[Entries taken from a collection]
☆ ☆ ☆

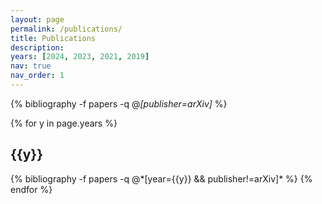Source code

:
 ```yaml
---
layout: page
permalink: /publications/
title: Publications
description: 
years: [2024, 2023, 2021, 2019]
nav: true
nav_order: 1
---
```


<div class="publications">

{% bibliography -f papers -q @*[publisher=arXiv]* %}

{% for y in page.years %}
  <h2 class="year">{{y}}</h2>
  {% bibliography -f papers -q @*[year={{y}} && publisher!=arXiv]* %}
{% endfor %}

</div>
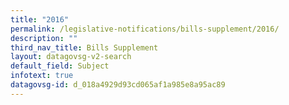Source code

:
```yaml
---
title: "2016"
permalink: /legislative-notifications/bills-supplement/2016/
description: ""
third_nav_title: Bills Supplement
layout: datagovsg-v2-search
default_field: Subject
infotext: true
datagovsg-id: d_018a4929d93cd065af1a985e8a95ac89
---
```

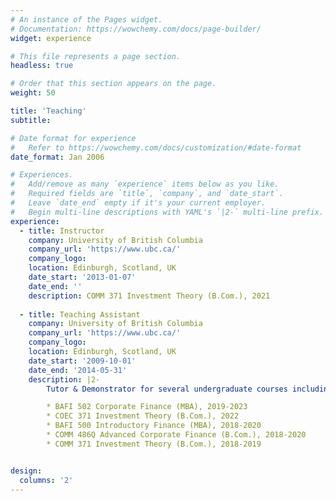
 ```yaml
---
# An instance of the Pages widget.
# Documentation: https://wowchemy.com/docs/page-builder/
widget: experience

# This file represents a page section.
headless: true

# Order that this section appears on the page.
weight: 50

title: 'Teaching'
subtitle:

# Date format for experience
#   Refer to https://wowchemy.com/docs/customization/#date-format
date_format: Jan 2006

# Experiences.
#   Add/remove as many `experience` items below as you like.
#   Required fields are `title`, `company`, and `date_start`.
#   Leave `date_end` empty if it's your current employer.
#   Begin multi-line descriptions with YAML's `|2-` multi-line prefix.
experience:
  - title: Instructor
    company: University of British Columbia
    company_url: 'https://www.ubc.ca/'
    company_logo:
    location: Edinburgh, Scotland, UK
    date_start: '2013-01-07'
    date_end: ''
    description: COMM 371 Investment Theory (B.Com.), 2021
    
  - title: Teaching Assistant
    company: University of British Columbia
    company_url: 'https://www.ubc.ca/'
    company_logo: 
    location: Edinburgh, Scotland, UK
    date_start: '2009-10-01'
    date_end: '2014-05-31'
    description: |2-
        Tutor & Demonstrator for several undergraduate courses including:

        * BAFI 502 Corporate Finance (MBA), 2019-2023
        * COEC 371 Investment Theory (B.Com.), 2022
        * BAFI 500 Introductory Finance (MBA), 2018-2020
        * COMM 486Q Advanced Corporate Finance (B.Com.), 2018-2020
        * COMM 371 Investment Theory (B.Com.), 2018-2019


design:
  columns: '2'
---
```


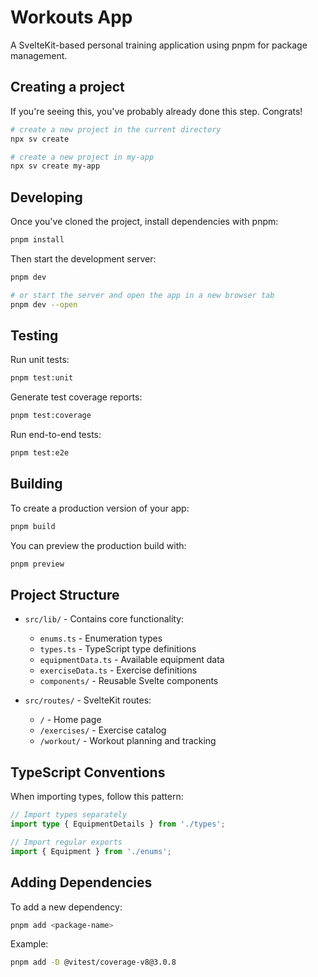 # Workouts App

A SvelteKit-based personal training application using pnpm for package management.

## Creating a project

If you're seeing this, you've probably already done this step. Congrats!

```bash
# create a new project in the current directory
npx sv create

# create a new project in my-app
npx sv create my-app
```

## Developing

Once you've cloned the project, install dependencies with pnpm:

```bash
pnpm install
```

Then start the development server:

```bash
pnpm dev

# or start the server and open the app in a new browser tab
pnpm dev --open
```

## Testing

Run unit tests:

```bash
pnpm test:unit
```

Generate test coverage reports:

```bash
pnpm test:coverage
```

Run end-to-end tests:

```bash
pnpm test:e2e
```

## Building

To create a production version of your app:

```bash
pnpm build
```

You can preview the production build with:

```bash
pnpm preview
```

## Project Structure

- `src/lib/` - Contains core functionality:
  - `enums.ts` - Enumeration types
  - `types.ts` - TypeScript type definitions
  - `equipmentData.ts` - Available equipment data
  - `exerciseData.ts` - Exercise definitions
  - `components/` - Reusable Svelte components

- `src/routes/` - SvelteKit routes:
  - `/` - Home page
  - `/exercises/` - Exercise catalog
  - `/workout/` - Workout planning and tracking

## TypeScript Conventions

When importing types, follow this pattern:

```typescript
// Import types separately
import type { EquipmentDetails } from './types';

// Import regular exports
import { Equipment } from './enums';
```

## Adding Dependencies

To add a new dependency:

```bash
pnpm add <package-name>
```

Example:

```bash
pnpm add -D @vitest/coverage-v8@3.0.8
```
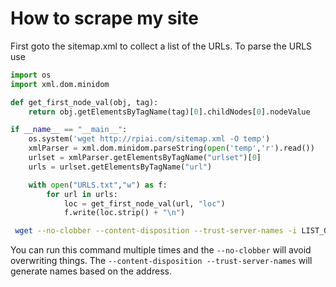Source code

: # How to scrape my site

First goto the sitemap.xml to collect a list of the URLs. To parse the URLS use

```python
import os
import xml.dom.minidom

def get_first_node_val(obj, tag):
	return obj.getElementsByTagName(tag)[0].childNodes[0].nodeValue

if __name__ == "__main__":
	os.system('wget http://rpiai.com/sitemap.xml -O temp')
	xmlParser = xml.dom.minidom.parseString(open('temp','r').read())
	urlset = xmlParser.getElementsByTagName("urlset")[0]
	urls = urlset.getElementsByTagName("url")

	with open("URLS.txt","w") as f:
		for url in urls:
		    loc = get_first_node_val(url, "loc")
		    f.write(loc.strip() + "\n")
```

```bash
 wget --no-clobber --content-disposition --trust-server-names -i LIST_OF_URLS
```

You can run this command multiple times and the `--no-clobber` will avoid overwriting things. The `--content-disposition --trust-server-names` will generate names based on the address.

☆ ☆ ☆

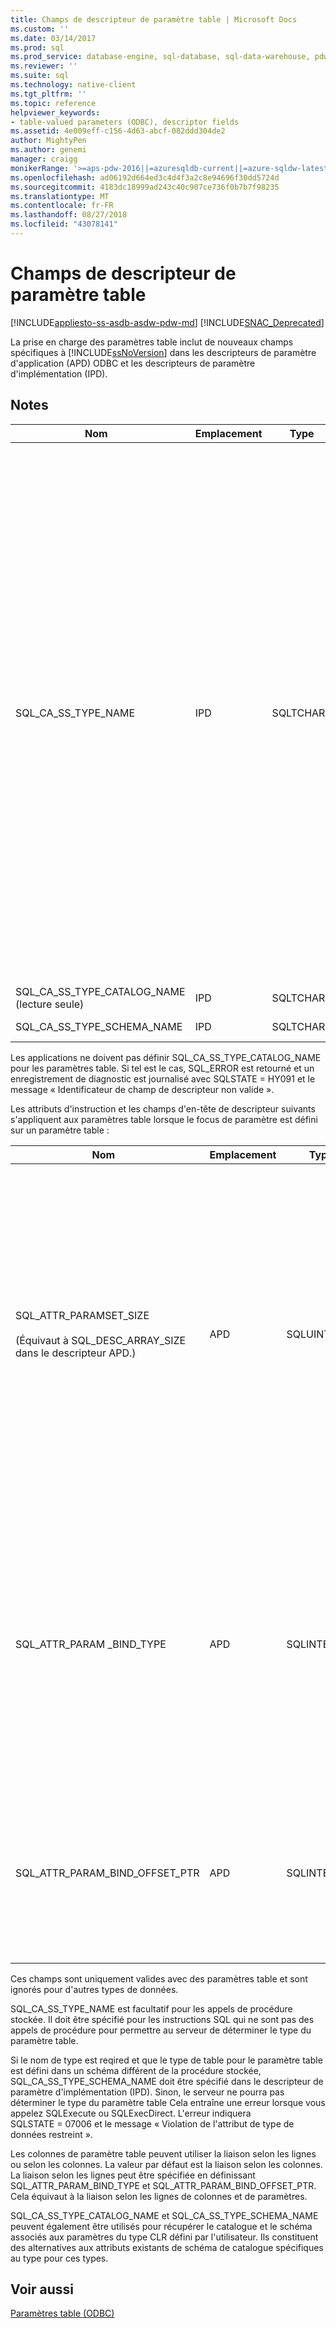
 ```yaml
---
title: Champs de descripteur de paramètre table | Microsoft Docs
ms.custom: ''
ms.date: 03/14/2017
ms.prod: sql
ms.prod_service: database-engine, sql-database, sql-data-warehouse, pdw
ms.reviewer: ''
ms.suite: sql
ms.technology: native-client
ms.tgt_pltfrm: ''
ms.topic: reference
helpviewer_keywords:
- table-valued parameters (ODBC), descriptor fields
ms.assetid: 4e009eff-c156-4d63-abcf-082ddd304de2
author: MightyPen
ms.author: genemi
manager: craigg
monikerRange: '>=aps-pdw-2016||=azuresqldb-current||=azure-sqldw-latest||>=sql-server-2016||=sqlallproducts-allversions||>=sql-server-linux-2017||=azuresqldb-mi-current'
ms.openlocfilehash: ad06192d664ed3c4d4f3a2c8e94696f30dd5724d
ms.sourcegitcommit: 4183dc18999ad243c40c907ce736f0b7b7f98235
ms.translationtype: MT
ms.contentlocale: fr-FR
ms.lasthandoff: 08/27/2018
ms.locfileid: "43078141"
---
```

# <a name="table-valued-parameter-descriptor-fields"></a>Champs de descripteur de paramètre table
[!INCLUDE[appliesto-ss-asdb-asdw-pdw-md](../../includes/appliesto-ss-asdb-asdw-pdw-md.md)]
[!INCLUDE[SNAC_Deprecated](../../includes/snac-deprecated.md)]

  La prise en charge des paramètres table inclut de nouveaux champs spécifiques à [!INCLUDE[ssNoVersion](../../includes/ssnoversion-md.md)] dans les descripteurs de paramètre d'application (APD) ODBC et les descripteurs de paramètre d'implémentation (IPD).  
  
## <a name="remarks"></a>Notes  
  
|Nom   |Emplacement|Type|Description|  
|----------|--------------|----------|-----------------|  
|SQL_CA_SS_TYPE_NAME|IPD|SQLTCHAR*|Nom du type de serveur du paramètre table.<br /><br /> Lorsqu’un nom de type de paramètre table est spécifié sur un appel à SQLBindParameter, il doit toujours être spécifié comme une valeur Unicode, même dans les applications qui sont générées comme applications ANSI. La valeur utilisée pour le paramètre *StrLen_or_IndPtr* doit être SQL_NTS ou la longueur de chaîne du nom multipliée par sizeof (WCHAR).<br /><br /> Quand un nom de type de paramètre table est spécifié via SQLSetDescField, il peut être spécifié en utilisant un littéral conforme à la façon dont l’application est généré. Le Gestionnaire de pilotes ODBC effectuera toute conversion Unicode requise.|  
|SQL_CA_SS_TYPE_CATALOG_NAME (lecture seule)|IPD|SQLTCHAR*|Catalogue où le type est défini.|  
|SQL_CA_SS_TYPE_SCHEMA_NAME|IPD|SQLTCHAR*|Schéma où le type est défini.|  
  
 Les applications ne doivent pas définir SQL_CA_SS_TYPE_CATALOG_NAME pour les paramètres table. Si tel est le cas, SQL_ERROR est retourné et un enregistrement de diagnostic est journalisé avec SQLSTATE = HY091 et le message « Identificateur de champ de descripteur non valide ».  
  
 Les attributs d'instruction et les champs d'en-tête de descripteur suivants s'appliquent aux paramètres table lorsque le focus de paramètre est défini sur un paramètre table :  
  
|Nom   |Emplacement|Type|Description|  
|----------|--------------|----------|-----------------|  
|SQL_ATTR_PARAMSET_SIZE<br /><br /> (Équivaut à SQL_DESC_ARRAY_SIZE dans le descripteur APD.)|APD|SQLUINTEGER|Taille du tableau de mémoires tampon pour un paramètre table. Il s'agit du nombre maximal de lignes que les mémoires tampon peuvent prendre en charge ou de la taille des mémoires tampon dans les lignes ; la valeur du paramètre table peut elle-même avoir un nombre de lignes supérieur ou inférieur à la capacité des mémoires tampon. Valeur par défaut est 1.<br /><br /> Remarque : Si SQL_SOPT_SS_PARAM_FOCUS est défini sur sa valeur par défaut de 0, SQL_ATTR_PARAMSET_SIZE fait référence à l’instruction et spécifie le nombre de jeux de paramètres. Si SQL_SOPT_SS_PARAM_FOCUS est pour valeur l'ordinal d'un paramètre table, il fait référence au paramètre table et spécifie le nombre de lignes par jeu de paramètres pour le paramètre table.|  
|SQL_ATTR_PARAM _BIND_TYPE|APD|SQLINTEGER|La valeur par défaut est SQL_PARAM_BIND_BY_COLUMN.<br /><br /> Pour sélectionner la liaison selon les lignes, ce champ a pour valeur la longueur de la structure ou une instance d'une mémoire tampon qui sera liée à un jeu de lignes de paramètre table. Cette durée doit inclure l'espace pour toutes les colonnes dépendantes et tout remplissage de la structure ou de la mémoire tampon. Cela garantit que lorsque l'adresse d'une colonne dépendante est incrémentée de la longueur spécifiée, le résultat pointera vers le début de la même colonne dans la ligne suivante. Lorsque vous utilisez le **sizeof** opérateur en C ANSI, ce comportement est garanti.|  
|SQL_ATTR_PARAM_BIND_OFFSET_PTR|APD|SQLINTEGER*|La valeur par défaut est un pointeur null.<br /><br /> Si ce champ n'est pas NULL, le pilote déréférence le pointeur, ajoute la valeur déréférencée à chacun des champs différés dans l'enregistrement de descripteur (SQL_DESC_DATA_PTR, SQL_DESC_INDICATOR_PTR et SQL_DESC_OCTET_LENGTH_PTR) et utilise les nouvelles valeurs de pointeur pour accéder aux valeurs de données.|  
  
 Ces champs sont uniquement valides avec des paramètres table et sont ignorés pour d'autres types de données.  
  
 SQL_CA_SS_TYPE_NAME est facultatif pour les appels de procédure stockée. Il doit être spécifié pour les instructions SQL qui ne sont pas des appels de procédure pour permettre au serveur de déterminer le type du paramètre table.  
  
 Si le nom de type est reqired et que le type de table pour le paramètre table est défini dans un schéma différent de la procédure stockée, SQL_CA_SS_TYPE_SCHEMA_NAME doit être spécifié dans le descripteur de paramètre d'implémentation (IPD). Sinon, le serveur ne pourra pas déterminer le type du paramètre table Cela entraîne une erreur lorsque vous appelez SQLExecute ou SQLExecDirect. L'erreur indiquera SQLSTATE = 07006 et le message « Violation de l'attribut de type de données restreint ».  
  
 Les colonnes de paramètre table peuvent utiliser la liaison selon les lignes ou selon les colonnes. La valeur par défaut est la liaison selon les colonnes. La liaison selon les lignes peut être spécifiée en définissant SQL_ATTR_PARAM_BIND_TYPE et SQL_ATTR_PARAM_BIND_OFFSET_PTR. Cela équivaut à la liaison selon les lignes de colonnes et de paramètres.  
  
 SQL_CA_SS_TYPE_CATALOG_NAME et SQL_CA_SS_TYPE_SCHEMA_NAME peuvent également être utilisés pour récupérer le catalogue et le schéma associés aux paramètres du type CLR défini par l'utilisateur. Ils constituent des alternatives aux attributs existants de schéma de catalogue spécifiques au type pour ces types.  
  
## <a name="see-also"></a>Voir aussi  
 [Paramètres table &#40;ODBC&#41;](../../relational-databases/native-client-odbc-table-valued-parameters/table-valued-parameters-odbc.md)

☆ ☆ ☆

== Problem to work on ==
Of the lines above, extract only those from the line with "## Project Structure" to the line with "- Home page", both included, exactly as written.

== Answer area ==
## Project Structure

- `src/lib/` - Contains core functionality:
  - `enums.ts` - Enumeration types
  - `types.ts` - TypeScript type definitions
  - `equipmentData.ts` - Available equipment data
  - `exerciseData.ts` - Exercise definitions
  - `components/` - Reusable Svelte components

- `src/routes/` - SvelteKit routes:
  - `/` - Home page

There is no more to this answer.